#### PROBLEM:
Every entry below, from first to last, should be copied exactly.

#### DATA SHOWN:
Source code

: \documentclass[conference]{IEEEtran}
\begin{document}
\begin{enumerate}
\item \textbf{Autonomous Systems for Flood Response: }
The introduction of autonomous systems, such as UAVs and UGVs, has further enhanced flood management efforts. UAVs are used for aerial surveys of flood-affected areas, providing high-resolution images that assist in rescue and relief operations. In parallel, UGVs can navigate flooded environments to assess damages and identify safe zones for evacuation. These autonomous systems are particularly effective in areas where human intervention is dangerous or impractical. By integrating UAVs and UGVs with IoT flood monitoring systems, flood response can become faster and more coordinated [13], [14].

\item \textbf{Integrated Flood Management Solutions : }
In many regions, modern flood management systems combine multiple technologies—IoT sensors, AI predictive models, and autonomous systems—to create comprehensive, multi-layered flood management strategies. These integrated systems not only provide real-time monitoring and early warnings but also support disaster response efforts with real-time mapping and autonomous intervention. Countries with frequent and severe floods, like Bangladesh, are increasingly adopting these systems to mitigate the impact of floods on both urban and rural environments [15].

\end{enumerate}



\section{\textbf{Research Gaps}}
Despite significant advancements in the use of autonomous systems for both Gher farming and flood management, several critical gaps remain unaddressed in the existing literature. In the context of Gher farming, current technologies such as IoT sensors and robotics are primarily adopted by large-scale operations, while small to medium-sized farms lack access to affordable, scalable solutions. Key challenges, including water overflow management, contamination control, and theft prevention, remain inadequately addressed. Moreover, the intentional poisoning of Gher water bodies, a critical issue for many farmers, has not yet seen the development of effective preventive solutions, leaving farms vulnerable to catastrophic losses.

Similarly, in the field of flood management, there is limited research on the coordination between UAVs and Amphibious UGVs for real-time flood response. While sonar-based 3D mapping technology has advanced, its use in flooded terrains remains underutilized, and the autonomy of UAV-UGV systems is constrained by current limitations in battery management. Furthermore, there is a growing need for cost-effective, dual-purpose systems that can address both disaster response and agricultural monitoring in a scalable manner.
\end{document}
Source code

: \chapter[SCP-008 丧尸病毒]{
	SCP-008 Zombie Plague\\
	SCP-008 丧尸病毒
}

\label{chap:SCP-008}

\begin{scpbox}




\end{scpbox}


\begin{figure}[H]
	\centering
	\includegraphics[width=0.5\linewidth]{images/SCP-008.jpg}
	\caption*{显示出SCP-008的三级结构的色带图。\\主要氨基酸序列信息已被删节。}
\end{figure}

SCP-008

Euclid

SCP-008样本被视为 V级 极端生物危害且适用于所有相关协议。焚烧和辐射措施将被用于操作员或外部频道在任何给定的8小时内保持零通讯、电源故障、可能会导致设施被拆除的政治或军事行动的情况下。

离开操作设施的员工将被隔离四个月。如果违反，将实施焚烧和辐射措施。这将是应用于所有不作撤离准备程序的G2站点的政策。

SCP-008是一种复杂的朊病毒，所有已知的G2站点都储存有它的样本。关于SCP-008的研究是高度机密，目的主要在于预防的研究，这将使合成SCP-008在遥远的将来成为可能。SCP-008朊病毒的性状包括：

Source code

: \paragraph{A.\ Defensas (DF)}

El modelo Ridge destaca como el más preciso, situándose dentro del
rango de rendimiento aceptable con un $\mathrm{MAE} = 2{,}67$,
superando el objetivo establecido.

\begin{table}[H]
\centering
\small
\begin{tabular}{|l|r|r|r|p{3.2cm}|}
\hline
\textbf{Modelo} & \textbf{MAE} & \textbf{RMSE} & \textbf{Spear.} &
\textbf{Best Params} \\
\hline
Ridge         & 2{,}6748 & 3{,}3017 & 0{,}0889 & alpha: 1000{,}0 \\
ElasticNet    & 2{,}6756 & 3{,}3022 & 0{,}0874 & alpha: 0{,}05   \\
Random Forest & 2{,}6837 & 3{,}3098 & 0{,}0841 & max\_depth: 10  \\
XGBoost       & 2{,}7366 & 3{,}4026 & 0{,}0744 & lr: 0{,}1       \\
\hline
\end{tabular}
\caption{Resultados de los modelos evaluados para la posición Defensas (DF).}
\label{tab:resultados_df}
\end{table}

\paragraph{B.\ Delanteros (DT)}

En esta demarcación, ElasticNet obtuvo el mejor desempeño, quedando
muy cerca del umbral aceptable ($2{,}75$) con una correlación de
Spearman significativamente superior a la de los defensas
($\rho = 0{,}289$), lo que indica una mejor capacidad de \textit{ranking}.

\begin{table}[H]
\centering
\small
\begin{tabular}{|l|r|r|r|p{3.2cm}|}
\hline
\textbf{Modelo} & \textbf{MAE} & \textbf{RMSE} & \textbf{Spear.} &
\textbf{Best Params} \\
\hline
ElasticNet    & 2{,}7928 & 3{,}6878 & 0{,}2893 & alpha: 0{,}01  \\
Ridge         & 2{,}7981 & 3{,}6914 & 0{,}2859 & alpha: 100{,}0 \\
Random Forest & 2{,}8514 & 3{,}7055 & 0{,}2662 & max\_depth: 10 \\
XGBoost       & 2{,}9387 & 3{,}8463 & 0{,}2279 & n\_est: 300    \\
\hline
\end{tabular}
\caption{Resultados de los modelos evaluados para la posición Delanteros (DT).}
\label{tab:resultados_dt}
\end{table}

#### TASK OUTPUT:
Source code

: \documentclass[conference]{IEEEtran}
\begin{document}
\begin{enumerate}
\item \textbf{Autonomous Systems for Flood Response: }
The introduction of autonomous systems, such as UAVs and UGVs, has further enhanced flood management efforts. UAVs are used for aerial surveys of flood-affected areas, providing high-resolution images that assist in rescue and relief operations. In parallel, UGVs can navigate flooded environments to assess damages and identify safe zones for evacuation. These autonomous systems are particularly effective in areas where human intervention is dangerous or impractical. By integrating UAVs and UGVs with IoT flood monitoring systems, flood response can become faster and more coordinated [13], [14].

\item \textbf{Integrated Flood Management Solutions : }
In many regions, modern flood management systems combine multiple technologies—IoT sensors, AI predictive models, and autonomous systems—to create comprehensive, multi-layered flood management strategies. These integrated systems not only provide real-time monitoring and early warnings but also support disaster response efforts with real-time mapping and autonomous intervention. Countries with frequent and severe floods, like Bangladesh, are increasingly adopting these systems to mitigate the impact of floods on both urban and rural environments [15].

\end{enumerate}



\section{\textbf{Research Gaps}}
Despite significant advancements in the use of autonomous systems for both Gher farming and flood management, several critical gaps remain unaddressed in the existing literature. In the context of Gher farming, current technologies such as IoT sensors and robotics are primarily adopted by large-scale operations, while small to medium-sized farms lack access to affordable, scalable solutions. Key challenges, including water overflow management, contamination control, and theft prevention, remain inadequately addressed. Moreover, the intentional poisoning of Gher water bodies, a critical issue for many farmers, has not yet seen the development of effective preventive solutions, leaving farms vulnerable to catastrophic losses.

Similarly, in the field of flood management, there is limited research on the coordination between UAVs and Amphibious UGVs for real-time flood response. While sonar-based 3D mapping technology has advanced, its use in flooded terrains remains underutilized, and the autonomy of UAV-UGV systems is constrained by current limitations in battery management. Furthermore, there is a growing need for cost-effective, dual-purpose systems that can address both disaster response and agricultural monitoring in a scalable manner.
\end{document}
Source code

: \chapter[SCP-008 丧尸病毒]{
	SCP-008 Zombie Plague\\
	SCP-008 丧尸病毒
}

\label{chap:SCP-008}

\begin{scpbox}




\end{scpbox}


\begin{figure}[H]
	\centering
	\includegraphics[width=0.5\linewidth]{images/SCP-008.jpg}
	\caption*{显示出SCP-008的三级结构的色带图。\\主要氨基酸序列信息已被删节。}
\end{figure}

SCP-008

Euclid

SCP-008样本被视为 V级 极端生物危害且适用于所有相关协议。焚烧和辐射措施将被用于操作员或外部频道在任何给定的8小时内保持零通讯、电源故障、可能会导致设施被拆除的政治或军事行动的情况下。

离开操作设施的员工将被隔离四个月。如果违反，将实施焚烧和辐射措施。这将是应用于所有不作撤离准备程序的G2站点的政策。

SCP-008是一种复杂的朊病毒，所有已知的G2站点都储存有它的样本。关于SCP-008的研究是高度机密，目的主要在于预防的研究，这将使合成SCP-008在遥远的将来成为可能。SCP-008朊病毒的性状包括：

Source code

: \paragraph{A.\ Defensas (DF)}

El modelo Ridge destaca como el más preciso, situándose dentro del
rango de rendimiento aceptable con un $\mathrm{MAE} = 2{,}67$,
superando el objetivo establecido.

\begin{table}[H]
\centering
\small
\begin{tabular}{|l|r|r|r|p{3.2cm}|}
\hline
\textbf{Modelo} & \textbf{MAE} & \textbf{RMSE} & \textbf{Spear.} &
\textbf{Best Params} \\
\hline
Ridge         & 2{,}6748 & 3{,}3017 & 0{,}0889 & alpha: 1000{,}0 \\
ElasticNet    & 2{,}6756 & 3{,}3022 & 0{,}0874 & alpha: 0{,}05   \\
Random Forest & 2{,}6837 & 3{,}3098 & 0{,}0841 & max\_depth: 10  \\
XGBoost       & 2{,}7366 & 3{,}4026 & 0{,}0744 & lr: 0{,}1       \\
\hline
\end{tabular}
\caption{Resultados de los modelos evaluados para la posición Defensas (DF).}
\label{tab:resultados_df}
\end{table}

\paragraph{B.\ Delanteros (DT)}

En esta demarcación, ElasticNet obtuvo el mejor desempeño, quedando
muy cerca del umbral aceptable ($2{,}75$) con una correlación de
Spearman significativamente superior a la de los defensas
($\rho = 0{,}289$), lo que indica una mejor capacidad de \textit{ranking}.

\begin{table}[H]
\centering
\small
\begin{tabular}{|l|r|r|r|p{3.2cm}|}
\hline
\textbf{Modelo} & \textbf{MAE} & \textbf{RMSE} & \textbf{Spear.} &
\textbf{Best Params} \\
\hline
ElasticNet    & 2{,}7928 & 3{,}6878 & 0{,}2893 & alpha: 0{,}01  \\
Ridge         & 2{,}7981 & 3{,}6914 & 0{,}2859 & alpha: 100{,}0 \\
Random Forest & 2{,}8514 & 3{,}7055 & 0{,}2662 & max\_depth: 10 \\
XGBoost       & 2{,}9387 & 3{,}8463 & 0{,}2279 & n\_est: 300    \\
\hline
\end{tabular}
\caption{Resultados de los modelos evaluados para la posición Delanteros (DT).}
\label{tab:resultados_dt}
\end{table}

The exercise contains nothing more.